In order to double the amount of foreign exchange inflow from the IMTO, who service that section of the market – the independent players – we established a committee that answers directly to me, Cardoso stated.

It’s interesting to note that several of the CBN’s reforms to increase remittance inflow into the nation are also acknowledged in the World Bank report.

“By implementing operational changes in the Nigerian Foreign Exchange Market, the Central Bank of Nigeria (CBN) has begun to unify the foreign exchange market windows.”

The report states, “The CBN has also outlined new operational modalities for commercial banks, international money transfer operators, and Bureau de Change operators.”

Things To Note

Even with the massive influx of foreign cash brought in by Nigerians abroad, the nation continues to face severe liquidity issues in its foreign exchange market.

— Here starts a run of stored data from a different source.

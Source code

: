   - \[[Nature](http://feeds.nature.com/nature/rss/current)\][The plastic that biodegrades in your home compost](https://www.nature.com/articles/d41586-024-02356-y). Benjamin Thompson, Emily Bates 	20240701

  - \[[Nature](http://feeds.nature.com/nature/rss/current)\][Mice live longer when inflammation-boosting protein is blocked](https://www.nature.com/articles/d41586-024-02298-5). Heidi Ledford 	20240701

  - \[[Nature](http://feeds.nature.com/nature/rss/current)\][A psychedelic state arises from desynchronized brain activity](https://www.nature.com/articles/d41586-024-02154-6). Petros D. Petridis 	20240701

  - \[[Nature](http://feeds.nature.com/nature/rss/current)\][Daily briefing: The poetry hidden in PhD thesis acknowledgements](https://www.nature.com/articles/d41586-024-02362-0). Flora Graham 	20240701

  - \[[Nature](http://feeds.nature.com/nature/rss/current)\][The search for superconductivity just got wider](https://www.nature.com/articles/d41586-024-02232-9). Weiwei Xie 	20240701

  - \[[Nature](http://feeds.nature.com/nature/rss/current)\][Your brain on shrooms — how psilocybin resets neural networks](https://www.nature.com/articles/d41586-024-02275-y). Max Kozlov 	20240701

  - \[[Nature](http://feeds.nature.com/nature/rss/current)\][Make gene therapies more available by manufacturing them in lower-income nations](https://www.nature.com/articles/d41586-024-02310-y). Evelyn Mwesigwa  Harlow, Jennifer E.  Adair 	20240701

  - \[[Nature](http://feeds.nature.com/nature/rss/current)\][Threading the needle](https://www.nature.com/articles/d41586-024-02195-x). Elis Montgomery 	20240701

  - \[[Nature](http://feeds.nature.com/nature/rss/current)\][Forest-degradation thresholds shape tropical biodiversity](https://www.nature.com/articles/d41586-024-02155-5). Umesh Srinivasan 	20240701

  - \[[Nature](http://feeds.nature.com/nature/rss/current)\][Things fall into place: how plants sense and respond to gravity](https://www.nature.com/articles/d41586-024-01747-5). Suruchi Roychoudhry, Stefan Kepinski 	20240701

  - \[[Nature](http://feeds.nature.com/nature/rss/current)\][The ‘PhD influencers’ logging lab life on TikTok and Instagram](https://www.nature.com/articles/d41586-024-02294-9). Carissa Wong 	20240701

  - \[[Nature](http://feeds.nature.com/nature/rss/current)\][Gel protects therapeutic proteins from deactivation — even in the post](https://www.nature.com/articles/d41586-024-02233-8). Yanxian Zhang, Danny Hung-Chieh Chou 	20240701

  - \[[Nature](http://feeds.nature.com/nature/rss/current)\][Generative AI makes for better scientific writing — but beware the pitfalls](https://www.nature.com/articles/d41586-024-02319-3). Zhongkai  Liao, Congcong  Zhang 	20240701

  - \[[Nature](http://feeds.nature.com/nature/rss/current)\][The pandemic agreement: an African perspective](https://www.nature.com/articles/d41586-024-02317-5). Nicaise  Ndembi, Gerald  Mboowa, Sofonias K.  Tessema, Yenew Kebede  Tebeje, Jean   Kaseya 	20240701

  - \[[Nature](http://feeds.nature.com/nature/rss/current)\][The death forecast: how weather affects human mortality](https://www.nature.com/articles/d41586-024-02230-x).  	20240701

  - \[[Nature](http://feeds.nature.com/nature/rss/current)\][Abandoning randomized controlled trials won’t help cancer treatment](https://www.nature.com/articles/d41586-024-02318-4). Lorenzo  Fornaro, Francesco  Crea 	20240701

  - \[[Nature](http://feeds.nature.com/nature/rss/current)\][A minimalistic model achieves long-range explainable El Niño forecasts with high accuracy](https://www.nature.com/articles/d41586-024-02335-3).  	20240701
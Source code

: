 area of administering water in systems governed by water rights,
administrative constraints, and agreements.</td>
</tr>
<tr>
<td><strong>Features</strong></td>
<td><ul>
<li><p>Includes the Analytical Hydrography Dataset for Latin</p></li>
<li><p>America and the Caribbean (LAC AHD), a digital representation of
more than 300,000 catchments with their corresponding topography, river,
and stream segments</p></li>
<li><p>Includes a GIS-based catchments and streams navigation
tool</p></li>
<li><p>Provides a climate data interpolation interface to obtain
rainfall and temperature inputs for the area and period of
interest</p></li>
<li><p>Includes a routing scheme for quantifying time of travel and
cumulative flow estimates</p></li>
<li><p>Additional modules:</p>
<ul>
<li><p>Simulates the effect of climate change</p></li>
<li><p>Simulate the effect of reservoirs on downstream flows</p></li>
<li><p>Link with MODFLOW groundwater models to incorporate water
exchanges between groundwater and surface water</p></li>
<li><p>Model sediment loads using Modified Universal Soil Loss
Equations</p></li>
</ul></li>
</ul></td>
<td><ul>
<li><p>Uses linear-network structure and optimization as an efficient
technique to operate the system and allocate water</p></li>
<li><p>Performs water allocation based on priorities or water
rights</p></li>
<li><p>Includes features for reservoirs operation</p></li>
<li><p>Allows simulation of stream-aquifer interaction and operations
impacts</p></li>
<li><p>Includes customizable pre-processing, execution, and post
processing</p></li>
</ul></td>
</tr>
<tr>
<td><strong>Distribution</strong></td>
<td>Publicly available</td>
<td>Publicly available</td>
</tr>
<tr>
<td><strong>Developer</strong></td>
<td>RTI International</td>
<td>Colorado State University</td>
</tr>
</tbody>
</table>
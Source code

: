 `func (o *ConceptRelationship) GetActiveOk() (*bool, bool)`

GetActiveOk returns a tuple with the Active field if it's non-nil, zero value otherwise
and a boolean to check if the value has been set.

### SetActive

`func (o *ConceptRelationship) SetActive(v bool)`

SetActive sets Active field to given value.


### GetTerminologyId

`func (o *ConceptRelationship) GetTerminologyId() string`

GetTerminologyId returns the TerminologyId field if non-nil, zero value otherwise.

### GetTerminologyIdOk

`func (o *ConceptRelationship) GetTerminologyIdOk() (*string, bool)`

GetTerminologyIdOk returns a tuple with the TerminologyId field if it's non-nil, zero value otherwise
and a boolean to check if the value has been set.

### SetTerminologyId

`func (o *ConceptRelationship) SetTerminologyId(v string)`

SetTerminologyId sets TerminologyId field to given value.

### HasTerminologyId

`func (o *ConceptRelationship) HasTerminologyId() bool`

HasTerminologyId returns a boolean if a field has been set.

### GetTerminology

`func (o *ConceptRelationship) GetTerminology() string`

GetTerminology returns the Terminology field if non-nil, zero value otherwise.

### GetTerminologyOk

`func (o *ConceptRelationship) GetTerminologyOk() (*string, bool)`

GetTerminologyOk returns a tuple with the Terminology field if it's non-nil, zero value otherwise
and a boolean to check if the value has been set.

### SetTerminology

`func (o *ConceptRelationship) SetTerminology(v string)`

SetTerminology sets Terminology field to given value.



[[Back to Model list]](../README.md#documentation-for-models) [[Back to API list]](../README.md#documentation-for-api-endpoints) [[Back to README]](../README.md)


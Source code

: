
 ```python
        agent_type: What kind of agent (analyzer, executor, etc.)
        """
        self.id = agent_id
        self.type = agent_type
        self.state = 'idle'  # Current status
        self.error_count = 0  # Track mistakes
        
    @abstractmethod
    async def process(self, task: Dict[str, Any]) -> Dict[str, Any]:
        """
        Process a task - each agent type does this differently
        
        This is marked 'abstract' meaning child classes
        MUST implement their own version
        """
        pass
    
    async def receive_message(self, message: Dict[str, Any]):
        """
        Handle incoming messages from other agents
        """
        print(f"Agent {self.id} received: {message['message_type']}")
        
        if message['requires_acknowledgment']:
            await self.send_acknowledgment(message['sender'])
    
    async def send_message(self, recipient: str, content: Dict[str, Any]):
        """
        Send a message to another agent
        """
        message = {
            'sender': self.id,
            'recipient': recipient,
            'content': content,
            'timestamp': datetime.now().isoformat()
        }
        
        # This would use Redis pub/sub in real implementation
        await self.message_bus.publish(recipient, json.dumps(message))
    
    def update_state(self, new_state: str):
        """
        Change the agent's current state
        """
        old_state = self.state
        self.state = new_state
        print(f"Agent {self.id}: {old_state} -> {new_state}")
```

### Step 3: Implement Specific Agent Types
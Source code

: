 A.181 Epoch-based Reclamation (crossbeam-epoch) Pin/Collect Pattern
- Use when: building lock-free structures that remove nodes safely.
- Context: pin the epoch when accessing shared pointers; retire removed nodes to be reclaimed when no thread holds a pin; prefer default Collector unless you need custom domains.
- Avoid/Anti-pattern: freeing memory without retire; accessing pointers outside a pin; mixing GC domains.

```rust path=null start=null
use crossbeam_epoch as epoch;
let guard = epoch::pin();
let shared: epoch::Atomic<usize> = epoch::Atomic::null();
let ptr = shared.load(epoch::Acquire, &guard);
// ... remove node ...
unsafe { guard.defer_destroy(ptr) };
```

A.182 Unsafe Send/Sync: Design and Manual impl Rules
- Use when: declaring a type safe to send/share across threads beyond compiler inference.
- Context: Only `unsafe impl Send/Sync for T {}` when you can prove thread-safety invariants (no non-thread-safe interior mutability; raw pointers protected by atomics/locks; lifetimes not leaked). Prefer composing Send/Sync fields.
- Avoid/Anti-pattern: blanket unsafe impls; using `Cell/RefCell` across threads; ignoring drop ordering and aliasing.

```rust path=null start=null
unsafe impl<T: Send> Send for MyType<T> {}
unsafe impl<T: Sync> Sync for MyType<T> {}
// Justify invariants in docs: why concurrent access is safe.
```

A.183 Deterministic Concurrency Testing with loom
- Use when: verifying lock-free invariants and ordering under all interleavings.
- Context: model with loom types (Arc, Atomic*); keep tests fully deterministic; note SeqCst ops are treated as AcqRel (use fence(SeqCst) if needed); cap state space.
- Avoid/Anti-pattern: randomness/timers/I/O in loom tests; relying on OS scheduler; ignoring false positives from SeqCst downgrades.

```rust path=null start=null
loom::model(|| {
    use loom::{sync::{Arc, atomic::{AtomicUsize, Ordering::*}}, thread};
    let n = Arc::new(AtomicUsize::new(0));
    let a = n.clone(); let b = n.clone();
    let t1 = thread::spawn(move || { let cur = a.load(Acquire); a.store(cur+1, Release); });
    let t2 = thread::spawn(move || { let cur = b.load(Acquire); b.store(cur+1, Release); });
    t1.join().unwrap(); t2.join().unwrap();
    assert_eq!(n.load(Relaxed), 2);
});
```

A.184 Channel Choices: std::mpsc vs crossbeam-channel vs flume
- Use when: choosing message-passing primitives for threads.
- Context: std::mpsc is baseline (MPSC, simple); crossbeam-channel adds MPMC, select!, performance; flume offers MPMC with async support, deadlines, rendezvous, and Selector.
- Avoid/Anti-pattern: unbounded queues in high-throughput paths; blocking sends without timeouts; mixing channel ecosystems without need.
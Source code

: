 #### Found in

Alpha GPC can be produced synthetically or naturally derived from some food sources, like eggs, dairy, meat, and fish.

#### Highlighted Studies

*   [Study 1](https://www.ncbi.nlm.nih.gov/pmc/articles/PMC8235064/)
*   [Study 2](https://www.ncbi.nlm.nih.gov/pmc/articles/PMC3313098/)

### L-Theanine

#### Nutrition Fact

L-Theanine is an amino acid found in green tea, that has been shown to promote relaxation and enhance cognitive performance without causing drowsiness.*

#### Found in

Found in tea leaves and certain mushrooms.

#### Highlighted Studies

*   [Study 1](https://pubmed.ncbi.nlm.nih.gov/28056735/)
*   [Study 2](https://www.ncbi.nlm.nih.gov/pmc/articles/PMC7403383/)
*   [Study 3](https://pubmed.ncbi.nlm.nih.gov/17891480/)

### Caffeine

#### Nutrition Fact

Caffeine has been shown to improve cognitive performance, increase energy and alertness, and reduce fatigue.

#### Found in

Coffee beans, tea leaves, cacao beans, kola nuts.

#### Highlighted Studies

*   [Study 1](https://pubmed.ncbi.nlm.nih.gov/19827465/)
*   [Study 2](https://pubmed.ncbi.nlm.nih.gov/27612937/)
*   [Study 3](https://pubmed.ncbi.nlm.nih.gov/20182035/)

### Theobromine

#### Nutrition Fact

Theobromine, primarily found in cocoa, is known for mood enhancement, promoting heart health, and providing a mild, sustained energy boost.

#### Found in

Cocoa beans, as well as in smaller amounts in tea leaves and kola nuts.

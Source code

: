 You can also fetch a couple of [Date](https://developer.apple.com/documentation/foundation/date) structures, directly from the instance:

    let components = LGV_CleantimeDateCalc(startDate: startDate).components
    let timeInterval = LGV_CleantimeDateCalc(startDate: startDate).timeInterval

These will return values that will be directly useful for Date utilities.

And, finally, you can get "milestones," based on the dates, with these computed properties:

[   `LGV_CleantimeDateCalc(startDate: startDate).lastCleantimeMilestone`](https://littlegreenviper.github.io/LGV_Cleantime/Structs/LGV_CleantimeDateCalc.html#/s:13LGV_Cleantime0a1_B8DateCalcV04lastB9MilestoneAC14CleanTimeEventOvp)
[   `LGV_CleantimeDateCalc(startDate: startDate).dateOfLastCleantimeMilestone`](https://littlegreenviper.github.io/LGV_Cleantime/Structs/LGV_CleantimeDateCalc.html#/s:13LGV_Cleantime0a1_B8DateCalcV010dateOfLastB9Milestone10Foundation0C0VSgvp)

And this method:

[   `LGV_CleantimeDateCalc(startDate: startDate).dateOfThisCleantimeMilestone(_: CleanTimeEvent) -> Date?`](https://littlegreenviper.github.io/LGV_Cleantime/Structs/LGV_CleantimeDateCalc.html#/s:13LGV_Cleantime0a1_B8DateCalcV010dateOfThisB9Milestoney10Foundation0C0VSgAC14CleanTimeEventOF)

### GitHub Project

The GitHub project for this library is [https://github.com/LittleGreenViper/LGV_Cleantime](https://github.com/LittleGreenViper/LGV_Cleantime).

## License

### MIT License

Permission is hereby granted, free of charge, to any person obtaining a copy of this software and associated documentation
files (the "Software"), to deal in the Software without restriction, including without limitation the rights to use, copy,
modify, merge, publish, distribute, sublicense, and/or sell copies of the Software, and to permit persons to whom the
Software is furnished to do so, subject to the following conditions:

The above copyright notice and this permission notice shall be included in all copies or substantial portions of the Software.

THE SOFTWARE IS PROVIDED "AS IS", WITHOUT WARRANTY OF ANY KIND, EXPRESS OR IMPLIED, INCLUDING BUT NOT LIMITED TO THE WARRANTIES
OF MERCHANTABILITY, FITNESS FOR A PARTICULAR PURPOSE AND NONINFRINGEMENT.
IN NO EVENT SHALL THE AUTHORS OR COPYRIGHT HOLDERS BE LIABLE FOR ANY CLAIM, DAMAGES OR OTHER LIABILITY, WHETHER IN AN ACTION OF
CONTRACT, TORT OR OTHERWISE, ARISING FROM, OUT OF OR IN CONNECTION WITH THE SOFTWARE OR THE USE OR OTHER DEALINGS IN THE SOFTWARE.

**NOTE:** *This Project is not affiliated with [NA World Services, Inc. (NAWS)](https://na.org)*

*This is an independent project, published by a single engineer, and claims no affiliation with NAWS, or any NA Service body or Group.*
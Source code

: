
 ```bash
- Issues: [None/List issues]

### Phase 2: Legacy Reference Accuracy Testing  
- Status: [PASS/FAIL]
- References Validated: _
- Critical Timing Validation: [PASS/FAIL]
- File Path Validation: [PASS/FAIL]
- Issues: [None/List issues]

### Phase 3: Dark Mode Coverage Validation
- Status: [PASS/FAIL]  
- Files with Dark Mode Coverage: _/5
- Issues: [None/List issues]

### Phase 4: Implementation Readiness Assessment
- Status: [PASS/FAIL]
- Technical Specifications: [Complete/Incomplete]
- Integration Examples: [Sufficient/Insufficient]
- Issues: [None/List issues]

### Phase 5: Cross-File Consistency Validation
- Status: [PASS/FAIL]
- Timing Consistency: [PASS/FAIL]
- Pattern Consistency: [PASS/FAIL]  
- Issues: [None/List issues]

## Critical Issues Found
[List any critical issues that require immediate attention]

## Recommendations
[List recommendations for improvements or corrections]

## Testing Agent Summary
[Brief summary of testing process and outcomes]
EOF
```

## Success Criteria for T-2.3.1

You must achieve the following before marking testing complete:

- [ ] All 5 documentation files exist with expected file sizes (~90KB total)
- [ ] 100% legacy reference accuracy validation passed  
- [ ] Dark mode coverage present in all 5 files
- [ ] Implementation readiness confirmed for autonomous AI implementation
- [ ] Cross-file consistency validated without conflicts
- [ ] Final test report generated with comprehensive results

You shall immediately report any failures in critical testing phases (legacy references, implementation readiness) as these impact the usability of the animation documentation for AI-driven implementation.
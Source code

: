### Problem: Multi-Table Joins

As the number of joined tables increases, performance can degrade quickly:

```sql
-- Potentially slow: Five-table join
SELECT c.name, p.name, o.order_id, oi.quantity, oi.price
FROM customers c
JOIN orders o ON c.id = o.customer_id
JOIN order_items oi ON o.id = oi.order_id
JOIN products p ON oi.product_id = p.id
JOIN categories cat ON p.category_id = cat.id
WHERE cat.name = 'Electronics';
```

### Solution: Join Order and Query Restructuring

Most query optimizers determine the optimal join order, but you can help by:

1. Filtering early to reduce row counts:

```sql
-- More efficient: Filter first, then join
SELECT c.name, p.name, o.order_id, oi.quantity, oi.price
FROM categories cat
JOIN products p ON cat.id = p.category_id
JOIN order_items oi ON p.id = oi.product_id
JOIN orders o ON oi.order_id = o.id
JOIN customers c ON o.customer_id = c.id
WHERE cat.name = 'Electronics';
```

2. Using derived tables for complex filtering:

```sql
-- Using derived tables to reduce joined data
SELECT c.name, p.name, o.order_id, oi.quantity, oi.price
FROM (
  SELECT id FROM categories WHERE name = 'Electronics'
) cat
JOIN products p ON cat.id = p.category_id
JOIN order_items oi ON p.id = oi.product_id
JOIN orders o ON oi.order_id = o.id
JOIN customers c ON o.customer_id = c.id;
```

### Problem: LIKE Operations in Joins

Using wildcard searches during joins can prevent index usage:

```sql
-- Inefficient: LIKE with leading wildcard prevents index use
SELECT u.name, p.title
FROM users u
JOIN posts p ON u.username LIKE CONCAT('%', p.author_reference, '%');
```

This is because there is a formalised structure in place to record these inflows in the official foreign exchange market, which could help reduce the currency volatility that has led to the naira’s decline.

In order to help boost liquidity and stabilise the Naira, the CBN said it is trying to make sure these remittances are brought into the system.

Given the volume of money entering the nation, diaspora remittances could eventually represent the largest foreign exchange inflow, bringing in more money for Nigeria than crude oil exports.